Feeling his response was too vague, they went ahead with a plan to occupy the library, which they did less than two weeks after that on April 23rd, to demand a meeting with the UConn head.

“A number of black students went into the library and had a peaceful sit in about fair treatment for the minority population” texted John Thomas, one of the basketball players who participated in the protest. He remembers that “state police from Danielson came and made an announcement that anyone who does not leave at that moment on their own free will would be carried out and arrested.”

Thomas left by way of the door but Jimmy Foster, the basketball captain, said “I jumped out of the window when I saw the police making arrests.”

They were physically removed

Starting at 7:30 AM police forcibly removed 219 protestors, many claiming they were physically and verbally abused.

The alliance said in a written statement they were “dramatizing our urgent need for a cultural center wherein we may study together and come together as a group unified in our ethnicity culture” (Bridgeport Post).

The following day state police appeared again and arrested 59 more students, mostly white, who were “showing their support for the black students’ demands.” (Bridgeport Post, UPI).

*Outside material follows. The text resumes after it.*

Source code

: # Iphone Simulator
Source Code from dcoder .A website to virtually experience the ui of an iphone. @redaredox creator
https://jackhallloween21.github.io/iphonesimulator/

These taken into custody in the two days on charges of criminal trespass eventually had the violations dropped after the ACLU and NAACP got involved.

Thomas feels “it made some difference at the time but not a huge one. “I think it affected positive change for students later. I left when they made the announcement, so I didn’t get arrested. There were so many people. The younger generation, when they came along, didn’t have to fight so much for equal treatment because we paved the way for them.”

Back to Honey Fitch

Honey Fitch was UConn’s first black basketball player.

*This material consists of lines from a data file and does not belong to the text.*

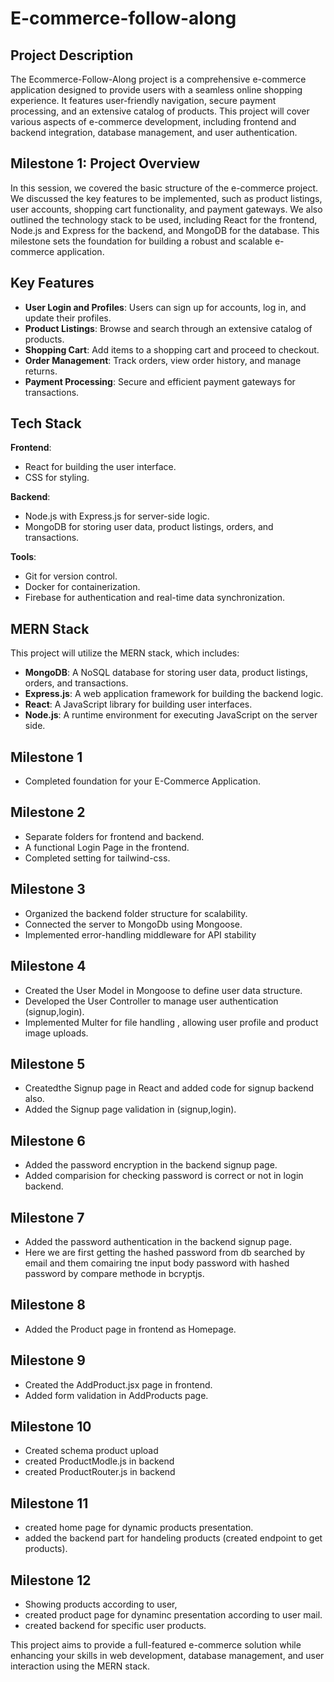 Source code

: # E-commerce-follow-along

## Project Description
The Ecommerce-Follow-Along project is a comprehensive e-commerce application designed to provide users with a seamless online shopping experience. It features user-friendly navigation, secure payment processing, and an extensive catalog of products. This project will cover various aspects of e-commerce development, including frontend and backend integration, database management, and user authentication.

## Milestone 1: Project Overview
In this session, we covered the basic structure of the e-commerce project. We discussed the key features to be implemented, such as product listings, user accounts, shopping cart functionality, and payment gateways. We also outlined the technology stack to be used, including React for the frontend, Node.js and Express for the backend, and MongoDB for the database. This milestone sets the foundation for building a robust and scalable e-commerce application.

## Key Features
- **User Login and Profiles**: Users can sign up for accounts, log in, and update their profiles.
- **Product Listings**: Browse and search through an extensive catalog of products.
- **Shopping Cart**: Add items to a shopping cart and proceed to checkout.
- **Order Management**: Track orders, view order history, and manage returns.
- **Payment Processing**: Secure and efficient payment gateways for transactions.

## Tech Stack
**Frontend**:
- React for building the user interface.
- CSS for styling.

**Backend**:
- Node.js with Express.js for server-side logic.
- MongoDB for storing user data, product listings, orders, and transactions.

**Tools**:
- Git for version control.
- Docker for containerization.
- Firebase for authentication and real-time data synchronization.

## MERN Stack
This project will utilize the MERN stack, which includes:
- **MongoDB**: A NoSQL database for storing user data, product listings, orders, and transactions.
- **Express.js**: A web application framework for building the backend logic.
- **React**: A JavaScript library for building user interfaces.
- **Node.js**: A runtime environment for executing JavaScript on the server side.

## Milestone 1

- Completed foundation for your E-Commerce Application.


## Milestone 2

- Separate folders for frontend and backend.
- A functional Login Page in the frontend.
- Completed setting for tailwind-css.

## Milestone 3

- Organized the backend folder structure for scalability.
- Connected the server to MongoDb using Mongoose.
- Implemented error-handling middleware for API stability

## Milestone 4

- Created the User Model in Mongoose to define user data structure.
- Developed the User Controller to manage user authentication (signup,login).
- Implemented Multer for file handling , allowing user profile and product image uploads.

## Milestone 5

- Createdthe Signup page in React and added code for signup backend also.
- Added the Signup page validation in (signup,login).

## Milestone 6

- Added the password encryption in the backend signup page.
- Added comparision for checking password is correct or not in login backend.

## Milestone 7

- Added the password authentication in the backend signup page.
- Here we are first getting the hashed password from db searched by email and them comairing tne input body password with hashed password by compare methode in bcryptjs.

## Milestone 8

- Added the Product page in frontend as Homepage.

## Milestone 9

- Created the AddProduct.jsx page in frontend.
- Added form validation in AddProducts page.

## Milestone 10

- Created schema product upload
- created ProductModle.js in backend
- created ProductRouter.js in backend

## Milestone 11

- created  home page for dynamic products presentation.
- added the backend part for handeling products (created endpoint to get products).

## Milestone 12

- Showing products according to user,
- created product page for dynaminc presentation according to user mail.
- created backend for specific user products.


This project aims to provide a full-featured e-commerce solution while enhancing your skills in web development, database management, and user interaction using the MERN stack.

We conclude by going back to Honey Fitch. He was on the varsity as a sophomore in 1933, before transferring to American International College in Springfield MA.

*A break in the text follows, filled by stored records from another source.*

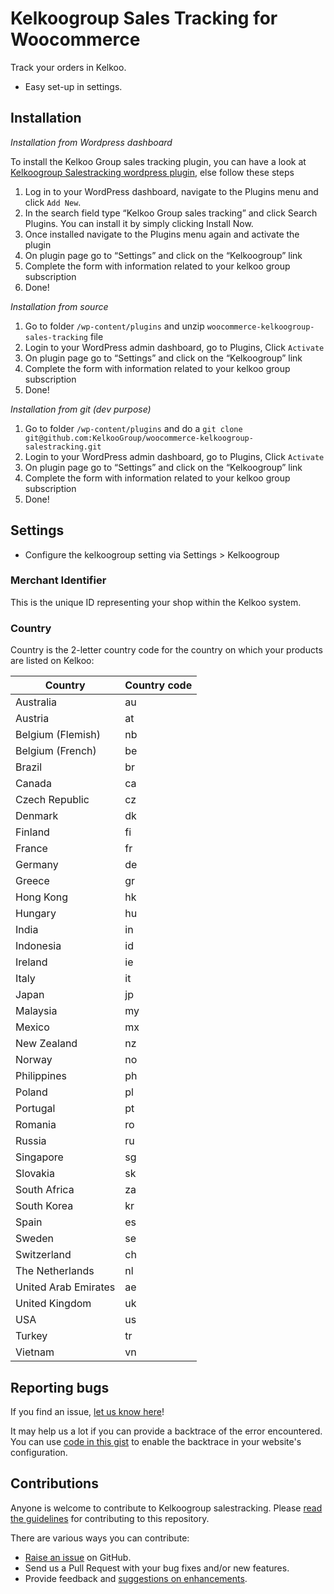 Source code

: # Kelkoogroup Sales Tracking for Woocommerce

Track your orders in Kelkoo.
- Easy set-up in settings.


## Installation

*Installation from Wordpress dashboard*

To install the Kelkoo Group sales tracking plugin, you can have a look at [Kelkoogroup Salestracking wordpress plugin](https://wordpress.org/plugins/kelkoogroup-sales-tracking/), else follow these steps

1. Log in to your WordPress dashboard, navigate to the Plugins menu and click `Add New`.
2. In the search field type “Kelkoo Group sales tracking” and click Search Plugins. You can install it by simply clicking Install Now.
3. Once installed navigate to the Plugins menu again and activate the plugin
4. On plugin page go to “Settings” and click on the “Kelkoogroup” link
5. Complete the form with information related to your kelkoo group subscription
6. Done!


*Installation from source*
1. Go to folder `/wp-content/plugins` and unzip `woocommerce-kelkoogroup-sales-tracking` file
2. Login to your WordPress admin dashboard, go to Plugins, Click `Activate`
3. On plugin page go to “Settings” and click on the “Kelkoogroup” link
4. Complete the form with information related to your kelkoo group subscription
5. Done!

*Installation from git (dev purpose)*
1. Go to folder `/wp-content/plugins` and do a `git clone git@github.com:KelkooGroup/woocommerce-kelkoogroup-salestracking.git`
2. Login to your WordPress admin dashboard, go to Plugins, Click `Activate`
3. On plugin page go to “Settings” and click on the “Kelkoogroup” link
4. Complete the form with information related to your kelkoo group subscription
5. Done!


## Settings
- Configure the kelkoogroup setting via Settings > Kelkoogroup

### Merchant Identifier
This is the unique ID representing your shop within the Kelkoo system.

### Country
Country is the 2-letter country code for the country on which your products are listed on Kelkoo:

| Country              | Country code |
| -------              | ------------ |
| Australia            | au           |
| Austria              | at           |
| Belgium (Flemish)    | nb           |
| Belgium (French)     | be           |
| Brazil               | br           |
| Canada               | ca           |
| Czech Republic       | cz           |
| Denmark              | dk           |
| Finland              | fi           |
| France               | fr           |
| Germany              | de           |
| Greece               | gr           |
| Hong Kong            | hk           |
| Hungary              | hu           |
| India                | in           |
| Indonesia            | id           |
| Ireland              | ie           |
| Italy                | it           |
| Japan                | jp           |
| Malaysia             | my           |
| Mexico               | mx           |
| New Zealand          | nz           |
| Norway               | no           |
| Philippines          | ph           |
| Poland               | pl           |
| Portugal             | pt           |
| Romania              | ro           |
| Russia               | ru           |
| Singapore            | sg           |
| Slovakia             | sk           |
| South Africa         | za           |
| South Korea          | kr           |
| Spain                | es           |
| Sweden               | se           |
| Switzerland          | ch           |
| The Netherlands      | nl           |
| United Arab Emirates | ae           |
| United Kingdom       | uk           |
| USA                  | us           |
| Turkey               | tr           |
| Vietnam              | vn           |


## Reporting bugs

If you find an issue, [let us know here](https://github.com/KelkooGroup/wordpress-kelkoogroup-salestracking/issues/new)!

It may help us a lot if you can provide a backtrace of the error encountered. You can use [code in this gist](https://gist.github.com/jrfnl/5925642) to enable the backtrace in your website's configuration.

## Contributions

Anyone is welcome to contribute to Kelkoogroup salestracking. Please
[read the guidelines](.github/CONTRIBUTING.md) for contributing to this
repository.

There are various ways you can contribute:

* [Raise an issue](https://github.com/KelkooGroup/wordpress-kelkoogroup-salestracking/issues) on GitHub.
* Send us a Pull Request with your bug fixes and/or new features.
* Provide feedback and [suggestions on enhancements](https://github.com/KelkooGroup/wordpress-kelkoogroup-salestracking/issues?direction=desc&labels=Enhancement&page=1&sort=created&state=open).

On Jan. 27, 1934, his team was in New London for a game with Coast Guard. As the players were warming up they were told Fitch could not play because more than half of the Academy’s students were from the South, and there had been a long tradition that no “negro” players be allowed to engage in contests there. After a long delay, the game started at 11 p.m. According to one account the coaches agreed to play with Fitch on the floor. In another, they decided that Fitch would sit out the game, which he did (

“Evidently, something happened after the players left the locker room that induced Coach (John) Heldman to change his plans,” the Connecticut Campus wrote.

Coast Guard apologized, and Fitch played out the season. However, he was subjected to taunts and other displays of prejudice in most places the team visited.

The following year he transferred to AIC for economic reasons according to one of his two sons, Harrison Jr. (Brooks).

Before he died he sent Brooks to the University of Connecticut, essentially the same school he first attended though under a different name (Connecticut State Agricultural College). He graduated in 1964.

Keep in mind

Honey Fitch in 1933 and the five African American starting unit in 1974 were the beginnings of what has come to be not the exception at UConn but the rule.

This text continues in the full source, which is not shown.